I pretty much knew all this before getting into a relationship with him, but the heart wants what the heart wants. I really feel the same way that you all do...even though his kids are awesome, I will always feel like they will come first (as they should), but I don't know if that's for me. I don't like the feeling of being put on the back burner when his kids are there. I just feel like regardless of how much he loves and cares for me, his kids will always come first. I always dreamed of getting married and having kids with the man I love, but I just feel like I'll be missing out on all those firsts with him. He's said he wants to have more kids, but now he's unsure because they're such a huge cost. Not to mention the reverse vasectomy, which is expensive and might not even work. I would also rather for us to live here, in Canada, instead of the US. Mostly because of health care, which I don't want to have to pay for since I've had it for free (through taxes) all my life. I almost feel like I'd be downgrading if I moved to the US. My boyfriend has tons of debt, while I have tons saved up. I'm young and there are still so many things I want to do, like travel and experience the world. He, however, doesn't have the same financial freedom. As much as I love him, I am starting to realize that maybe this isn't the life I want. I feel bad that he's dealing with so many issues, but I don't know if our love would be strong enough to get us through the tough times that would be ahead.

I feel like he has so much working against him, and although I've loved and accepted him this whole time, now that we're really starting to think seriously about the future, I'm starting to feel apprehensive about the whole thing. I almost feel like if we did have kids, it would be because I wanted them. He always wanted two kids, and he has them. Or, what if he really couldn't ever have kids again? I would be devastated. I think it would be difficult to start a life with him because of all the obligations he has from his first marriage. He only talks to his ex when it's about his kids, but there have been times when she calls in the middle of the night asking for advice about something. It made us both angry because he didn't know why she was calling, and obviously I didn't want her to be calling at all. But it's little things like that that will not go away. She will always be there in one way or another, even if they don't live in the same place. He'll still always have to talk to her and deal with her craziness for the sake of the kids. Am I okay with that? Deep down, no. As much as we think it might be easier to deal with these things if we say, get married, I don't think marriage will make them go away.

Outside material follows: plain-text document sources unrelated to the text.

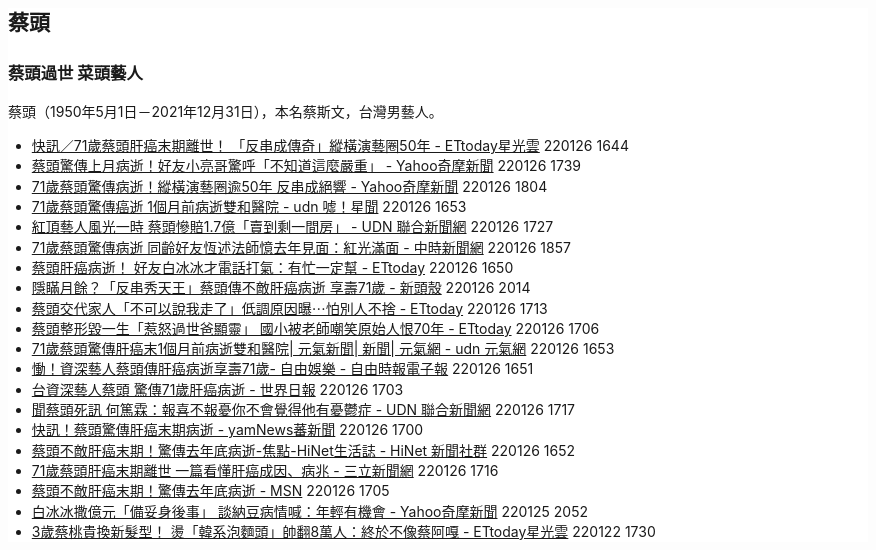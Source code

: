 ## 蔡頭

### 蔡頭過世 菜頭藝人

蔡頭（1950年5月1日－2021年12月31日），本名蔡斯文，台灣男藝人。
- [快訊／71歲蔡頭肝癌末期離世！ 「反串成傳奇」縱橫演藝圈50年 - ETtoday星光雲](https://star.ettoday.net/news/2178772 "快訊／71歲蔡頭肝癌末期離世！ 「反串成傳奇」縱橫演藝圈50年 - ETtoday星光雲") 220126 1644
- [蔡頭驚傳上月病逝！好友小亮哥驚呼「不知道這麼嚴重」 - Yahoo奇摩新聞](https://tw.news.yahoo.com/%E8%94%A1%E9%A0%AD%E9%A9%9A%E5%82%B3%E4%B8%8A%E6%9C%88%E7%97%85%E9%80%9D-%E5%A5%BD%E5%8F%8B%E5%B0%8F%E4%BA%AE%E5%93%A5%E9%A9%9A%E5%91%BC-%E4%B8%8D%E7%9F%A5%E9%81%93%E9%80%99%E9%BA%BC%E5%9A%B4%E9%87%8D-093904923.html "蔡頭驚傳上月病逝！好友小亮哥驚呼「不知道這麼嚴重」 - Yahoo奇摩新聞") 220126 1739
- [71歲蔡頭驚傳病逝！縱橫演藝圈逾50年 反串成絕響 - Yahoo奇摩新聞](https://tw.news.yahoo.com/71%E6%AD%B2%E8%94%A1%E9%A0%AD%E9%A9%9A%E5%82%B3%E7%97%85%E9%80%9D-%E7%B8%B1%E6%A9%AB%E6%BC%94%E8%97%9D%E5%9C%88%E9%80%BE50%E5%B9%B4-%E5%8F%8D%E4%B8%B2%E6%88%90%E7%B5%95%E9%9F%BF-100431561.html "71歲蔡頭驚傳病逝！縱橫演藝圈逾50年 反串成絕響 - Yahoo奇摩新聞") 220126 1804
- [71歲蔡頭驚傳癌逝 1個月前病逝雙和醫院 - udn 噓！星聞](https://stars.udn.com/star/story/10088/6062802 "71歲蔡頭驚傳癌逝 1個月前病逝雙和醫院 - udn 噓！星聞") 220126 1653
- [紅頂藝人風光一時 蔡頭慘賠1.7億「賣到剩一間房」 - UDN 聯合新聞網](https://stars.udn.com/star/story/10091/6062935?from=udn-ch1_breaknews-1-cate8-news "紅頂藝人風光一時 蔡頭慘賠1.7億「賣到剩一間房」 - UDN 聯合新聞網") 220126 1727
- [71歲蔡頭驚傳病逝 同齡好友恆述法師憶去年見面：紅光滿面 - 中時新聞網](https://www.chinatimes.com/realtimenews/20220126004881-260404?ctrack=pc_star_headl_p02 "71歲蔡頭驚傳病逝 同齡好友恆述法師憶去年見面：紅光滿面 - 中時新聞網") 220126 1857
- [蔡頭肝癌病逝！ 好友白冰冰才電話打氣：有忙一定幫 - ETtoday](https://www.ettoday.net/news/20220126/2178784.htm?from=rss "蔡頭肝癌病逝！ 好友白冰冰才電話打氣：有忙一定幫 - ETtoday") 220126 1650
- [隱瞞月餘？「反串秀天王」蔡頭傳不敵肝癌病逝 享壽71歲 - 新頭殼](https://newtalk.tw/news/view/2022-01-26/702754 "隱瞞月餘？「反串秀天王」蔡頭傳不敵肝癌病逝 享壽71歲 - 新頭殼") 220126 2014
- [蔡頭交代家人「不可以說我走了」低調原因曝⋯怕別人不捨 - ETtoday](http://www.ettoday.net/news/20220126/2178811.htm "蔡頭交代家人「不可以說我走了」低調原因曝⋯怕別人不捨 - ETtoday") 220126 1713
- [蔡頭整形毀一生「惹怒過世爸顯靈」 國小被老師嘲笑原始人恨70年 - ETtoday](http://www.ettoday.net/news/20220126/2178808.htm "蔡頭整形毀一生「惹怒過世爸顯靈」 國小被老師嘲笑原始人恨70年 - ETtoday") 220126 1706
- [71歲蔡頭驚傳肝癌末1個月前病逝雙和醫院| 元氣新聞| 新聞| 元氣網 - udn 元氣網](https://health.udn.com/health/story/5999/6062802?from=udn-catenewnews_ch1005 "71歲蔡頭驚傳肝癌末1個月前病逝雙和醫院| 元氣新聞| 新聞| 元氣網 - udn 元氣網") 220126 1653
- [慟！資深藝人蔡頭傳肝癌病逝享壽71歲- 自由娛樂 - 自由時報電子報](https://m.ltn.com.tw/news/entertainment/breakingnews/3814095 "慟！資深藝人蔡頭傳肝癌病逝享壽71歲- 自由娛樂 - 自由時報電子報") 220126 1651
- [台資深藝人蔡頭 驚傳71歲肝癌病逝 - 世界日報](https://www.worldjournal.com/wj/story/121234/6062828 "台資深藝人蔡頭 驚傳71歲肝癌病逝 - 世界日報") 220126 1703
- [聞蔡頭死訊 何篤霖：報喜不報憂你不會覺得他有憂鬱症 - UDN 聯合新聞網](https://stars.udn.com/star/story/10091/6062906?from=udn-ch1_breaknews-1-cate8-news "聞蔡頭死訊 何篤霖：報喜不報憂你不會覺得他有憂鬱症 - UDN 聯合新聞網") 220126 1717
- [快訊！蔡頭驚傳肝癌末期病逝 - yamNews蕃新聞](http://n.yam.com/Article/20220126369894 "快訊！蔡頭驚傳肝癌末期病逝 - yamNews蕃新聞") 220126 1700
- [蔡頭不敵肝癌末期！驚傳去年底病逝-焦點-HiNet生活誌 - HiNet 新聞社群](https://times.hinet.net/news/23731707 "蔡頭不敵肝癌末期！驚傳去年底病逝-焦點-HiNet生活誌 - HiNet 新聞社群") 220126 1652
- [71歲蔡頭肝癌末期離世 一篇看懂肝癌成因、病兆 - 三立新聞網](https://star.setn.com/news/1063766?utm_source=star.setn.com&utm_medium=viewall&utm_campaign=viewallnews "71歲蔡頭肝癌末期離世 一篇看懂肝癌成因、病兆 - 三立新聞網") 220126 1716
- [蔡頭不敵肝癌末期！驚傳去年底病逝 - MSN](https://www.msn.com/zh-tw/entertainment/news/%E8%94%A1%E9%A0%AD%E4%B8%8D%E6%95%B5%E8%82%9D%E7%99%8C%E6%9C%AB%E6%9C%9F-%E9%A9%9A%E5%82%B3%E5%8E%BB%E5%B9%B4%E5%BA%95%E7%97%85%E9%80%9D/ar-AAT9Ap2?li=BBqiQ9P "蔡頭不敵肝癌末期！驚傳去年底病逝 - MSN") 220126 1705
- [白冰冰撒億元「備妥身後事」 談納豆病情喊：年輕有機會 - Yahoo奇摩新聞](https://tw.news.yahoo.com/%E7%99%BD%E5%86%B0%E5%86%B0%E6%92%92%E5%84%84%E5%85%83-%E5%82%99%E5%A6%A5%E8%BA%AB%E5%BE%8C%E4%BA%8B-%E8%AB%87%E7%B4%8D%E8%B1%86%E7%97%85%E6%83%85%E5%96%8A-%E5%B9%B4%E8%BC%95%E6%9C%89%E6%A9%9F%E6%9C%83-091933967.html "白冰冰撒億元「備妥身後事」 談納豆病情喊：年輕有機會 - Yahoo奇摩新聞") 220125 2052
- [3歲蔡桃貴換新髮型！ 燙「韓系泡麵頭」帥翻8萬人：終於不像蔡阿嘎 - ETtoday星光雲](https://star.ettoday.net/news/2175667 "3歲蔡桃貴換新髮型！ 燙「韓系泡麵頭」帥翻8萬人：終於不像蔡阿嘎 - ETtoday星光雲") 220122 1730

Sometimes I ask myself: Do I want to live in the US? No. Do I want to be a stepmother? No, I'd want to have children of my own. Do I want to be paying my boyfriend's (or husband's) debt forever? No. Love is strong, but is it strong enough? I feel like the strong bond we do have now could be broken by the "real life" issues we'd have to deal with once we got married. It just seems like there are too many factors working against him. I felt like I was willing to make so many compromises for him (move to the US, chance it with the reverse vasectomy, help him deal with his debt), but it seems like too much of a risk.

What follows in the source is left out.